La Ley para autorizar la toma de deuda -un trámite que hasta ahora se incluía en los presupuestos- por US$ 3.680 millones tiene una particularidad clave: no establece fecha de ejecución de las operaciones. Por eso, en principio, Kicillof podrá usar parte de los fondos el año entrante y a la vez reservarse otros para 2027. El Gobernador jugó fuerte y logró el OK de los radicales de las dos vertientes de esa fuerza, PRO -con limitaciones- y libertarios “blue” filo massistas. Todos entendieron que esa naturaleza bianual era un bien preciadísimo de Kicillof y obtuvieron lo que en los seis años previos le reclamaron y no consiguieron: cargos.
Menos de 48 horas después de la sanción, Caputo deslizó que estudia materializar lo que sus legisladores no pudieron: limitarle los fondos a Kicillof. Es la pelea activa ahora. El ministro de Economía tiene la facultad de habilitar o no las salidas a los mercados de las provincias por en esas operaciones la garantía última es la coparticipación. Apunta contra USD 1.045 millones a los que considera deuda nueva porque fueron incluidos en la Ley para compensar los pagos que este año, sin autorización vigente, PBA afrontó con el Tesoro. La justificación es técnica: Kicillof no cumple con un requisito de la Ley de Responsabilidad Fiscal para esa operación, dice Caputo. ´
Pero el Ministro fue también reticente en un principio con la toma de deuda de otras provincias y después aflojó: 16 salieron a los mercados en los últimos meses, que en el caso reciente de Sante Fe (unos 800M) y CABA (unos 600) incluyo una negativa que después se hablandó. ¿Habrá trato diferente para PBA? “Nos daría la razón de que hay ataque de naturaleza política”, dicen en Gobernación. Allí circula un informe de Pablo López que rechaza el argumento de Caputo: para tomar deuda “nueva”, la ley exige que los servicios de deuda sean menores al 15% de la coparticipación a los municipios, y PBA la sobre cumple: esa ratio está en el orden del 7%.

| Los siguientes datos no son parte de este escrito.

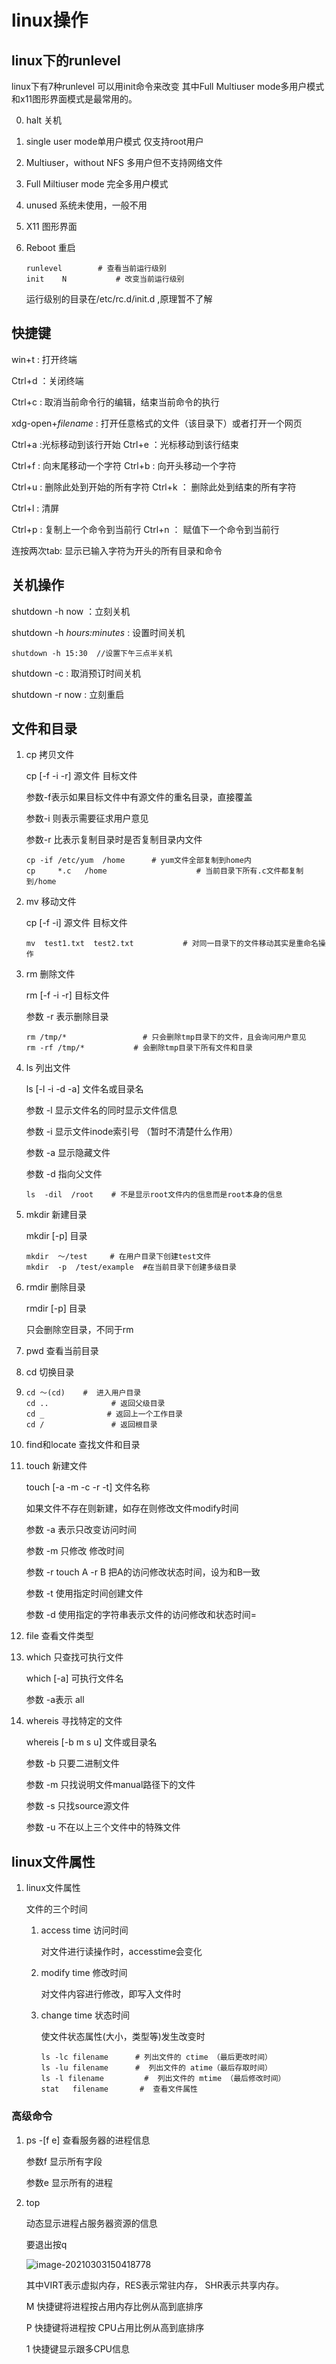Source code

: # linux操作 

## linux下的runlevel

linux下有7种runlevel  可以用init命令来改变  其中Full Multiuser mode多用户模式和x11图形界面模式是最常用的。

0. halt 关机

1. single user mode单用户模式 仅支持root用户

2. Multiuser，without NFS 多用户但不支持网络文件

3. Full Miltiuser mode 完全多用户模式

4. unused  系统未使用，一般不用

5. X11  图形界面

6. Reboot 重启

   ```
   runlevel        # 查看当前运行级别
   init    N           # 改变当前运行级别
   ```

   运行级别的目录在/etc/rc.d/init.d ,原理暂不了解

## 快捷键  

win+t  :   打开终端

Ctrl+d  ：关闭终端

Ctrl+c  :   取消当前命令行的编辑，结束当前命令的执行

xdg-open+*filename* :  打开任意格式的文件（该目录下）或者打开一个网页

Ctrl+a  :光标移动到该行开始           Ctrl+e  ：光标移动到该行结束

Ctrl+f  :  向末尾移动一个字符         Ctrl+b   :  向开头移动一个字符

Ctrl+u  :  删除此处到开始的所有字符      Ctrl+k  ：  删除此处到结束的所有字符

Ctrl+l  :   清屏

Ctrl+p  :  复制上一个命令到当前行        Ctrl+n  ： 赋值下一个命令到当前行

连按两次tab:  显示已输入字符为开头的所有目录和命令

## 关机操作

shutdown -h now  ：立刻关机

shutdown -h  *hours:minutes*   :  设置时间关机

```
shutdown -h 15:30  //设置下午三点半关机
```

shutdown -c  :  取消预订时间关机

shutdown -r now  :  立刻重启



## 文件和目录

1. cp 拷贝文件

   cp [-f  -i  -r]    源文件    目标文件

   参数-f表示如果目标文件中有源文件的重名目录，直接覆盖

   参数-i  则表示需要征求用户意见

   参数-r  比表示复制目录时是否复制目录内文件

   ```
   cp -if /etc/yum  /home      # yum文件全部复制到home内
   cp     *.c   /home                    # 当前目录下所有.c文件都复制到/home
   ```

2. mv 移动文件

   cp  [-f -i]   源文件  目标文件

   ```
   mv  test1.txt  test2.txt           # 对同一目录下的文件移动其实是重命名操作
   ```

3. rm 删除文件

   rm [-f  -i  -r]   目标文件

   参数  -r  表示删除目录

   ```
   rm /tmp/*                 # 只会删除tmp目录下的文件，且会询问用户意见
   rm -rf /tmp/*           # 会删除tmp目录下所有文件和目录
   ```

4. ls 列出文件

   ls [-l  -i  -d  -a]  文件名或目录名

   参数  -l  显示文件名的同时显示文件信息

   参数  -i  显示文件inode索引号  （暂时不清楚什么作用）

   参数   -a  显示隐藏文件

   参数  -d  指向父文件

   ```
   ls  -dil  /root    # 不是显示root文件内的信息而是root本身的信息
   ```

5. mkdir 新建目录

   mkdir  [-p]  目录

   ```
   mkdir  ～/test     # 在用户目录下创建test文件
   mkdir  -p  /test/example  #在当前目录下创建多级目录
   ```

6. rmdir 删除目录

   rmdir  [-p]  目录

   只会删除空目录，不同于rm

7. pwd 查看当前目录

8. cd 切换目录

9. ```   
   cd ～(cd)    #  进入用户目录
   cd ..              # 返回父级目录
   cd _              # 返回上一个工作目录
   cd /               # 返回根目录
   ```

10. find和locate 查找文件和目录

    

11. touch  新建文件

    touch  [-a  -m  -c  -r  -t]  文件名称

    如果文件不存在则新建，如存在则修改文件modify时间

    参数  -a  表示只改变访问时间

    参数  -m  只修改  修改时间

    参数  -r    touch A  -r  B    把A的访问修改状态时间，设为和B一致

    参数  -t   使用指定时间创建文件

    参数  -d  使用指定的字符串表示文件的访问修改和状态时间=

12. file 查看文件类型

13. which 只查找可执行文件

    which  [-a]  可执行文件名

    参数  -a表示 all

14. whereis   寻找特定的文件

    whereis  [-b m s u]  文件或目录名

    参数  -b  只要二进制文件

    参数  -m  只找说明文件manual路径下的文件

    参数  -s  只找source源文件

    参数  -u  不在以上三个文件中的特殊文件

## linux文件属性

1. linux文件属性

   文件的三个时间

   1. access time  访问时间

      对文件进行读操作时，accesstime会变化

   2. modify time 修改时间

      对文件内容进行修改，即写入文件时

   3. change time  状态时间

      使文件状态属性(大小，类型等)发生改变时

      ```
      ls -lc filename      # 列出文件的 ctime （最后更改时间）
      ls -lu filename      #  列出文件的 atime（最后存取时间）
      ls -l filename         #  列出文件的 mtime （最后修改时间）
      stat   filename       #  查看文件属性
      ```

### 高级命令

1. ps  -[f e]   查看服务器的进程信息

   参数f   显示所有字段

   参数e  显示所有的进程

2. top

   动态显示进程占服务器资源的信息

   要退出按q

   ![image-20210303150418778](https://s2.loli.net/2022/04/02/KOXoS8HzCs9ZN1n.png) 

   其中VIRT表示虚拟内存，RES表示常驻内存， SHR表示共享内存。

   M  快捷键将进程按占用内存比例从高到底排序

   P   快捷键将进程按 CPU占用比例从高到底排序

   1   快捷键显示跟多CPU信息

En realidad, toda la tensión sobre el bloqueo de Caputo tiene bastante de fuego de artificio. Dos pruebas. 1) Lejos de los reflectores, todos son más razonables: en una operación que todavía no aparece en el Boletín Oficial, Nación autorizó una toma de deuda a la Provincia en el mercado local, que Kicillof usó para asegurarse el pago del medio aguinaldo. Es tan reciente que la lleva la firma de Diego Santilli como ministro del Interior. 2) Aún cumplidas, el impacto de las amenazas es relativo: con el tramo que Economía no objeta, Kicillof se garantiza toda la deuda que necesita en 2026. “Compramos tiempo para negociar el resto”, dicen en su entorno.
Como fuere, en el fondo hay una cuestión de conveniencia mutua, casi un lazo que ata en una sociedad incómoda a Caputo y Kicillof: una crisis de deuda de la Provincia justo cuando nación está saliendo a los mercados privados de deuda sería una contraindicación evidente.